*** Data ***
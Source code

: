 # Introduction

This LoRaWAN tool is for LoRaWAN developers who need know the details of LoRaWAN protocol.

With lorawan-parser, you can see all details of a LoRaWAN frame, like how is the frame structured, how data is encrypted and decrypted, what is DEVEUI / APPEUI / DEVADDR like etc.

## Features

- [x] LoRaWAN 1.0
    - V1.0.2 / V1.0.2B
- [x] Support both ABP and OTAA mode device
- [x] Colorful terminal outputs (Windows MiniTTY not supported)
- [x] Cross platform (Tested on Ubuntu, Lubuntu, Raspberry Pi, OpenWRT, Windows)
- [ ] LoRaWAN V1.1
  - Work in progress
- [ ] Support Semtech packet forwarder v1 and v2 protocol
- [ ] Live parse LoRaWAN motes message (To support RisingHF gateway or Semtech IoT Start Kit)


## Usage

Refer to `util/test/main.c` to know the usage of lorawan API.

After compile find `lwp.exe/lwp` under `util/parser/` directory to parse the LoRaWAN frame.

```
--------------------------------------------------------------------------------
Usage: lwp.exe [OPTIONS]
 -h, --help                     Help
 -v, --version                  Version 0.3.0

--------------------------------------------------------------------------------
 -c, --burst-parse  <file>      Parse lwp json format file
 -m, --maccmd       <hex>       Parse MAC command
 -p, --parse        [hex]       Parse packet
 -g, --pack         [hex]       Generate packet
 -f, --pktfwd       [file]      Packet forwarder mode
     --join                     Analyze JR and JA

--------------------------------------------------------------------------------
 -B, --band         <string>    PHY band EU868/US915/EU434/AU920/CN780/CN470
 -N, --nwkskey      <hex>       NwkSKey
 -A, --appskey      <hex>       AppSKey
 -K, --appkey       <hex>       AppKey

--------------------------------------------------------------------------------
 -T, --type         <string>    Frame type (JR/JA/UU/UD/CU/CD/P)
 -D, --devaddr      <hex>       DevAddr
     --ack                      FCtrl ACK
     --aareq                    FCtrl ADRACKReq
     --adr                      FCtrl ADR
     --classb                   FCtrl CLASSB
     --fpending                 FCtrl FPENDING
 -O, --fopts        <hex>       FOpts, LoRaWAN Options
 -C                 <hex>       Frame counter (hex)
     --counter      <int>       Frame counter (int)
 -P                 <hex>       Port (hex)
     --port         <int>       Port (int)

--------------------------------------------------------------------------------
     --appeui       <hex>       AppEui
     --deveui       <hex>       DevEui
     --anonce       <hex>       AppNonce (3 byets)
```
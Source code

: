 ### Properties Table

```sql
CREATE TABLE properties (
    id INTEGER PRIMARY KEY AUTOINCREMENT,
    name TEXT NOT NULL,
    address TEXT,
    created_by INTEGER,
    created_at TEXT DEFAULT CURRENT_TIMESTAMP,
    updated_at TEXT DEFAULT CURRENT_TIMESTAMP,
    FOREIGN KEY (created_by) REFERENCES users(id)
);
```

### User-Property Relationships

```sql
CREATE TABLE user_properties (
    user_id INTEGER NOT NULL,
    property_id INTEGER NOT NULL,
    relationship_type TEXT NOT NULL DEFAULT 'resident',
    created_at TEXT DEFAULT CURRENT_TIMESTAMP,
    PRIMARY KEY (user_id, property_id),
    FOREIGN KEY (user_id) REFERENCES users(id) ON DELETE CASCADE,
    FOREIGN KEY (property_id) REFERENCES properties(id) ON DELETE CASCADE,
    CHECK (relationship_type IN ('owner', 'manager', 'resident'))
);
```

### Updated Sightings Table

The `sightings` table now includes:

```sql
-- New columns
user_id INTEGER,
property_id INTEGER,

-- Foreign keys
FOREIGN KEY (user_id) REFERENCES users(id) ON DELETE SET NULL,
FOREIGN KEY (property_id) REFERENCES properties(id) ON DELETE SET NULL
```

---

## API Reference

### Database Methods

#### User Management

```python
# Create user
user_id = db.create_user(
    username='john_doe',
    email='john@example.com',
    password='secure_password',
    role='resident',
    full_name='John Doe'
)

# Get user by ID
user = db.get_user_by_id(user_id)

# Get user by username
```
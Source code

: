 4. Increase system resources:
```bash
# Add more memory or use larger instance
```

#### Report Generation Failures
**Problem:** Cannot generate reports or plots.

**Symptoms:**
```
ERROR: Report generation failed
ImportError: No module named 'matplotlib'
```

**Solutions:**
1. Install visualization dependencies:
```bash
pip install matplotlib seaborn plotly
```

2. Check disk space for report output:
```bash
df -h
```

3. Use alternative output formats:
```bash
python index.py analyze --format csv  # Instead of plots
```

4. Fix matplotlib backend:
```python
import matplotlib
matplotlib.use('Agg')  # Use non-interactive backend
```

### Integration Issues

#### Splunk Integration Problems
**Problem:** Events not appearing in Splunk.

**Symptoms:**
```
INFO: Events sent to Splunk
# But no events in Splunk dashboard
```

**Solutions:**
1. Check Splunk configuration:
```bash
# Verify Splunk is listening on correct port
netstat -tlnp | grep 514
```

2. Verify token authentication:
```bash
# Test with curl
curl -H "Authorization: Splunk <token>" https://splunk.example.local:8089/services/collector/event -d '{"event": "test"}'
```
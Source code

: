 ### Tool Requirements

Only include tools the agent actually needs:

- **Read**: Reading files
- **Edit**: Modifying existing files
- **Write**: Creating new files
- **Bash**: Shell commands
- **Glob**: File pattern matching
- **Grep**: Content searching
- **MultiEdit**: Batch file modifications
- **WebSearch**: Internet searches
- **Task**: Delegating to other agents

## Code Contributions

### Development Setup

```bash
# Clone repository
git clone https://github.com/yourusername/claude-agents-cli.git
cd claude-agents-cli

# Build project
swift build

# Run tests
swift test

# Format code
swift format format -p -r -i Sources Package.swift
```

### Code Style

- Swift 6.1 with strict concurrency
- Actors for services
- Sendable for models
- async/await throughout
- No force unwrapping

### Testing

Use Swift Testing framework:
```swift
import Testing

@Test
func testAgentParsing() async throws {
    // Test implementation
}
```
***
Start at the first line of the data above. Stop after the line containing "- [x] LoRaWAN 1.0", reproducing each line exactly and adding nothing.

Source code

: # Introduction

This LoRaWAN tool is for LoRaWAN developers who need know the details of LoRaWAN protocol.

With lorawan-parser, you can see all details of a LoRaWAN frame, like how is the frame structured, how data is encrypted and decrypted, what is DEVEUI / APPEUI / DEVADDR like etc.

## Features

- [x] LoRaWAN 1.0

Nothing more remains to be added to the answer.